The painting was commissioned to be displayed at the Palazzo Vecchio in Florence but other projects would drag Michelangelo away and he never managed to actually commence the final piece. There are at least a dozen different study drawings left over which help us to understand just what he had in mind, as well as a more complete drawing from Aristotele da Sangallo, a pupil of the artist, which appears to indicate the overall composition in a more complete manner. There are unfortunately a number of artworks from the great Renaissance masters that were either left unfinished or later lost or destroyed. Thankfully, all that survived to the present day is preserved with care and attention, with its long term condition made a priority.

Piero Soderini, statesman of the Democratic of Florence had desired this piece because it celebrated the victorious Florentine army in a battle against those of Pisa in 1364. It may seem strange today to talk about Italian provinces fighting against each other but this was particularly common during the time of the Renaissance, where the map of Europe was significantly different and certainly more fractured than it is today. There were also forces from abroad that would become embroiled in Italian affairs which further complicated issues. Soderini wanted the completed painting to fill a wall within the Salone dei Cinquecento in the palace, with another work from Da Vinci planned for the opposite wall, with his Battle of Anghiari. These types of rooms devoted to battle scenes are actually fairly common, with Eugene Delacroix helping out in the French romanticist era to construct something similar from the French perspective.

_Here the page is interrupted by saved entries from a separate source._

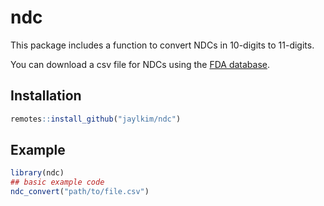 
<!-- README.md is generated from README.Rmd. Please edit that file -->

# ndc

<!-- badges: start -->
<!-- badges: end -->

This package includes a function to convert NDCs in 10-digits to
11-digits.

You can download a csv file for NDCs using the [FDA
database](https://www.accessdata.fda.gov/scripts/cder/ndc/index.cfm).

## Installation

``` r
remotes::install_github("jaylkim/ndc")
```

## Example

``` r
library(ndc)
## basic example code
ndc_convert("path/to/file.csv")
```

Elements of the overall composition also remind us of the later work found in French art. The Romancists would focus on battles within their careers because of the incredible emotions that can be harnessed within this type of content. They would also capture scenes at sea, where groups of sailors would be caught in peril by the power of nature, again creating an atmosphere of extreme tension and energy. Examples from that period which might compare to Michelangelo's Battle of Cascina would be Raft of the Medusa by Theodore Gericault and Liberty Leading the People by Eugene Delacroix. Both artists would have also studied the work of Peter Paul Rubens who consistently implemented scenes of activity and tension within his career and was influential on a several generations of European artists from a number of different art movements.